[Opening EXTRACTED MATERIAL section]

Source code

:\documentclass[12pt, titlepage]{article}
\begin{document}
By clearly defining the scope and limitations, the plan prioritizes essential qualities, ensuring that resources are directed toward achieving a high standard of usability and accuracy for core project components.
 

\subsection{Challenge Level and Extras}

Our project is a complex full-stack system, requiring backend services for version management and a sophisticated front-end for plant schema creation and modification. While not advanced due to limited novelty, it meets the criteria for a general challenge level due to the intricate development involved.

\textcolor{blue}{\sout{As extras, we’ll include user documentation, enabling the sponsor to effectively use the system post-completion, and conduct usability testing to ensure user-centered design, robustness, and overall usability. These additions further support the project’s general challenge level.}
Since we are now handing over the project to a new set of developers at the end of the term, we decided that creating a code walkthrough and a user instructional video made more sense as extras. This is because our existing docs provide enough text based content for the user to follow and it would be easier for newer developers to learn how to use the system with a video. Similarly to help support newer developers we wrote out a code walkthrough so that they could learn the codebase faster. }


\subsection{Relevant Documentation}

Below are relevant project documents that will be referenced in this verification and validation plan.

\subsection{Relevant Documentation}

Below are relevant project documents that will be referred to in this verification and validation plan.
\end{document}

[Closing EXTRACTED MATERIAL section]

WHAT NEEDS TO BE DONE - Extract the complete data, matching each line exactly.

RESULT OF THE TASK -
Source code

:\documentclass[12pt, titlepage]{article}
\begin{document}
By clearly defining the scope and limitations, the plan prioritizes essential qualities, ensuring that resources are directed toward achieving a high standard of usability and accuracy for core project components.
 

\subsection{Challenge Level and Extras}

Our project is a complex full-stack system, requiring backend services for version management and a sophisticated front-end for plant schema creation and modification. While not advanced due to limited novelty, it meets the criteria for a general challenge level due to the intricate development involved.

\textcolor{blue}{\sout{As extras, we’ll include user documentation, enabling the sponsor to effectively use the system post-completion, and conduct usability testing to ensure user-centered design, robustness, and overall usability. These additions further support the project’s general challenge level.}
Since we are now handing over the project to a new set of developers at the end of the term, we decided that creating a code walkthrough and a user instructional video made more sense as extras. This is because our existing docs provide enough text based content for the user to follow and it would be easier for newer developers to learn how to use the system with a video. Similarly to help support newer developers we wrote out a code walkthrough so that they could learn the codebase faster. }


\subsection{Relevant Documentation}

Below are relevant project documents that will be referenced in this verification and validation plan.

\subsection{Relevant Documentation}

Below are relevant project documents that will be referred to in this verification and validation plan.
\end{document}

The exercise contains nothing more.